NMC allows foreign graduates to intern in non teaching for this year 1

NMC Allows Foreign Graduates to Intern in Non-Teaching for This Year

The National Medical Commission (NMC) has relaxed its norms for a year, allowing foreign medical graduates who have passed their screening test to intern at non-teaching hospitals. Internships at 679 designated hospitals across the states will be allowed till May next year. The relaxation was announced in view of some students – especially those who completed their training from China and Ukraine last year – having to do two year internship to fill gaps in their practical learning that was hampered due to the pandemic and the war.

The National Medical Commission on Wednesday issued a clarification stating that recognised non-teaching hospitals will be allowed to provide internship to foreign medical graduates up to May 2024. “This relaxation is granted only as one-time measure. The allotment of FMGs in these non-teaching hospitals shall also be done through concerned state medical councils,” said the circular.

The circular has issued clarifications for several things plaguing the allotment of internships to thousands of foreign medical graduates.

The “clarification” issued by the National Medical Commission on Wednesday states that the two-year internship will be applicable only to candidates who came back to India during their final year and completed their education online because of the Covid-19 pandemic or the Russia-Ukraine war.

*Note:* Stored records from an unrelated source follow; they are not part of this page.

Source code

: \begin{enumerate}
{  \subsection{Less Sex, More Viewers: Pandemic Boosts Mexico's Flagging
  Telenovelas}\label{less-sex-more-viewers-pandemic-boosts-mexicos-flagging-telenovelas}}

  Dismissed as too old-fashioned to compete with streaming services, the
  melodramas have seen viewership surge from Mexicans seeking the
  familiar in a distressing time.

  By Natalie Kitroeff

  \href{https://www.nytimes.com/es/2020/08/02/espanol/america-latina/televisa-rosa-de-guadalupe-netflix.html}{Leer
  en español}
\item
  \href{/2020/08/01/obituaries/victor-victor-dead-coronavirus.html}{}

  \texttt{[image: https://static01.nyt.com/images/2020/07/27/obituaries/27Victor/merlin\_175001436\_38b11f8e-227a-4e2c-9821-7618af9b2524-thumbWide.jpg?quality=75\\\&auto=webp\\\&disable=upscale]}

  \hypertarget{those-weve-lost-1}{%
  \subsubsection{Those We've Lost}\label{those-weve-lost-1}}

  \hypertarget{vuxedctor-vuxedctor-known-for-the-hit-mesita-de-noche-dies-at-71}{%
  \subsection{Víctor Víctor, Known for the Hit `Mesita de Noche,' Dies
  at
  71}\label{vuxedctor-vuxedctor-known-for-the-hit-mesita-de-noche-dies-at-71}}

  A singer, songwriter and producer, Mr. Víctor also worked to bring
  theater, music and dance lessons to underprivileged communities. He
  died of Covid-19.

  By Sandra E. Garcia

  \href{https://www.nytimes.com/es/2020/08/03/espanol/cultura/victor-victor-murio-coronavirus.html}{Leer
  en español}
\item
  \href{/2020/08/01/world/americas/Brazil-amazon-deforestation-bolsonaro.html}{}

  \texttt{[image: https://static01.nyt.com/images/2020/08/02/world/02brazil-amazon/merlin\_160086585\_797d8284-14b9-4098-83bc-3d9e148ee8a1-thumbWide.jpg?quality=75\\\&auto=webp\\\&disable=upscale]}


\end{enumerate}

The clarification states that students who require to do the two-year internship can choose to do their second year of internship from a different college or state.

With institutes also withholding seats because of no budgetary allocation to pay the foreign graduates, the NMC also clarified the implementation of a stipend will be at the “discretion of the concerned state authorities under which the medical college/ institute is located.”

In an effort to formalise the one-year compulsory internship – without which the foreign graduates cannot get a permanent license to practice in the country — the apex medical education regulator had last year mandated that the students intern only in medical college hospitals. The hospitals were asked to ensure that 7.5 per cent of their internship seats were given to foreign graduates, with those selected being paid stipend at par with the Indian interns.

Although well-intentioned, the move led to drastic drop in the number of seats available for internship to the foreign medical graduates. The internship seats are released only once a year while the screening-test for foreign graduates happens twice leading to long waiting periods for some. That coupled with the fact that many have to apply for the second year of their internship and a higher pass percentage during current round of examination has led to a huge backlog during placements this year.

Take for example Delhi, where over 2,000 applications came in after the January examination, but only 42 students managed to get the internship. What’s more, 31 of the students who were allocated an internship seat by the state medical council were refused internship by the hospital.

A 26-year-old student who completed her education from Russia last June and cleared the January screening test said, “Before NMC revised the guidelines last year, foreign medical graduates who passed the screening test could apply for a provisional certificate with the state medical council and apply for jobs with any hospital. Most hospitals did not pay the foreign graduates, but since the internship was needed to get a permanent registration most would go through with it. Now, the marks of the screening test are being used by the state councils to make a merit list, essentially making it a competitive exam. This is happening because the number of internships has become limited.”

The student added, “I have completed my education, I have cleared the FMG screening test that most don’t, and I have enough marks to make the merit list. I have jumped through all the hoops but I still don’t have an internship.”

Another 25-year-old student who also graduated from Russia last June said, “I am from Delhi and since I scored over 200 in my screening test I was confident that I would get an internship here. So, I did not apply in any other state. Now, there are hardly any seats left in Delhi because many of the hospitals said that they gave seats to students who passed the test in mid-2022. They said that their 7.5% quota was used up. This issue is creating a huge backlog of students.”

The students also said that the problem has been compounded because more people passed the current examination than the numbers that do usually – around 9 to 10 thousand instead of 2 to 4 thousand usually.

An official from Delhi added, “We have been facing heat for not providing internships to the students but none of the medical colleges were giving seats, mainly because now they had to pay stipend to the interns.”

Although the detailed “clarification” from the National Medical Commission that came on Wednesday solved the issue for now, the problem is likely to persist. The official said, “The internships will now have to be allocated within the month because even if it goes into June by a day, the students will not be able to complete their one-year period as the relaxation has been allowed only till May next year. In addition, there will be another batch of students that will pass the exam in June, where will we accommodate them?”